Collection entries
Content starts

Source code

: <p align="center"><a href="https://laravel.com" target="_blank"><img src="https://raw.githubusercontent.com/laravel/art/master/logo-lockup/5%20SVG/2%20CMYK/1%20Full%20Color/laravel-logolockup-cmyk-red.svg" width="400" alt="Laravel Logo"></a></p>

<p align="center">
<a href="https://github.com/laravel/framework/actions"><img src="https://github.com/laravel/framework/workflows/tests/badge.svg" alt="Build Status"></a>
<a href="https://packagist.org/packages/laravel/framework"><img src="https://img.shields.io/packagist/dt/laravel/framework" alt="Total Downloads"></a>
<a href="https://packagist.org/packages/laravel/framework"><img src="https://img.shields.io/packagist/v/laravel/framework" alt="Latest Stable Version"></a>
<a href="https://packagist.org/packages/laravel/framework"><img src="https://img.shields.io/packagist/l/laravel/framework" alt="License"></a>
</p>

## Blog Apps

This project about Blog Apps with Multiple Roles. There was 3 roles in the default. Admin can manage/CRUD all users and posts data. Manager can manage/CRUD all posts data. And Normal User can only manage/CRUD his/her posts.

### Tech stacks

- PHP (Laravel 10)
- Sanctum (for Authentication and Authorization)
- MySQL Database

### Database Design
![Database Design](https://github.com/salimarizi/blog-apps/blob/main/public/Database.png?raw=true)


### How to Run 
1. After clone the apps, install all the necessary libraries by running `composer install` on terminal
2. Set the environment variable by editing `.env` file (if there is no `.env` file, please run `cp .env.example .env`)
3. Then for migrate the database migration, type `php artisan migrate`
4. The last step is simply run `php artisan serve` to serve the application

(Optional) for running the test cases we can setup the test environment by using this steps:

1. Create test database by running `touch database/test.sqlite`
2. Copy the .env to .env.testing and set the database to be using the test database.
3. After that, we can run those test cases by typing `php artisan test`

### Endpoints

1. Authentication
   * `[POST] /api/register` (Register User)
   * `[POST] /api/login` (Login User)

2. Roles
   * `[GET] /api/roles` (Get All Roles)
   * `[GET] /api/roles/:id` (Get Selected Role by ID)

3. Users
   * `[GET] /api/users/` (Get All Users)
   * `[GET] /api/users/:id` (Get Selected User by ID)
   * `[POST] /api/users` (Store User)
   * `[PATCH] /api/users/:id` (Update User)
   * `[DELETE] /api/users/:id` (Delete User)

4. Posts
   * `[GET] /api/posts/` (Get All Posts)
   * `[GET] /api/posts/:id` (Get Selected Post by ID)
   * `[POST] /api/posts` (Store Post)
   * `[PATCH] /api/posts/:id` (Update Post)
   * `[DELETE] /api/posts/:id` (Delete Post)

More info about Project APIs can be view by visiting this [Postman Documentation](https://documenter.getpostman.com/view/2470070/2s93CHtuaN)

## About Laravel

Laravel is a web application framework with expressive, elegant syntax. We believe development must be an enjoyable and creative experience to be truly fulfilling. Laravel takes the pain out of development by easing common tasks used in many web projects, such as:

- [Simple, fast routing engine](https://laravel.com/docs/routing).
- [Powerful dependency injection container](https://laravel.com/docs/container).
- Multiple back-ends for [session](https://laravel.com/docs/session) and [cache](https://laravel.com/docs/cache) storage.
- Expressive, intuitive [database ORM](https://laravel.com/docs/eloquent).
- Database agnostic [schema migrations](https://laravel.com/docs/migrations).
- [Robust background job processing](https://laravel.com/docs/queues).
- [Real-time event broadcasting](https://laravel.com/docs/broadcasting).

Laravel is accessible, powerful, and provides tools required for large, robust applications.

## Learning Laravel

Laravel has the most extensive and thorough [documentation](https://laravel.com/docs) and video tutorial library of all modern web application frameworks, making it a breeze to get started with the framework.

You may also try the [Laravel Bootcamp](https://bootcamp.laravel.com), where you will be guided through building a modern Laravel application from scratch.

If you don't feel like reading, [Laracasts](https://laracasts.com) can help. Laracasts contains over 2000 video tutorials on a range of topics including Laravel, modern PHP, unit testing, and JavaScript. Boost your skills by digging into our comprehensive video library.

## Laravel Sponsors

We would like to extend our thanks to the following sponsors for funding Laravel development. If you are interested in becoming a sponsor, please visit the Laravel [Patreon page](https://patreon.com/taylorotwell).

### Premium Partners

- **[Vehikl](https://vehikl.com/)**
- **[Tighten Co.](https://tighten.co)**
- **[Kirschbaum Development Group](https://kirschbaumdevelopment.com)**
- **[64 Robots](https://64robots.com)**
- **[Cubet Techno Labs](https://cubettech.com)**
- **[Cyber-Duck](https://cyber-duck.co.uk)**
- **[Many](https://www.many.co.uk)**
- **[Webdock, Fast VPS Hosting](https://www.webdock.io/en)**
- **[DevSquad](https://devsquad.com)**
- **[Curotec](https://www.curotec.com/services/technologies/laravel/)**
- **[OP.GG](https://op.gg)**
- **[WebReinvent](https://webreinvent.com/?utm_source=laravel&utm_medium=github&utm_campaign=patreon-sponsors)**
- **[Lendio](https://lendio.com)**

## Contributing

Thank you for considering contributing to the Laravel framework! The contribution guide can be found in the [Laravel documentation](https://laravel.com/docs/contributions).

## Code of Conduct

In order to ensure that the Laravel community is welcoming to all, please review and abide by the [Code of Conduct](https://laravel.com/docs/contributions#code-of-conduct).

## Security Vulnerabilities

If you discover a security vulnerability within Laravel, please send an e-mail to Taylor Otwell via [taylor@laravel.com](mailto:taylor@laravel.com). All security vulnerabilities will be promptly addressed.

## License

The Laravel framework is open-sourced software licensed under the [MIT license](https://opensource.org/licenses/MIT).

Content ends

**TASK PROMPT**
When a line of the data holds the string "environment", pick it out and copy it.

**OUTPUT OF THE EXERCISE**
2. Set the environment variable by editing `.env` file (if there is no `.env` file, please run `cp .env.example .env`)
(Optional) for running the test cases we can setup the test environment by using this steps:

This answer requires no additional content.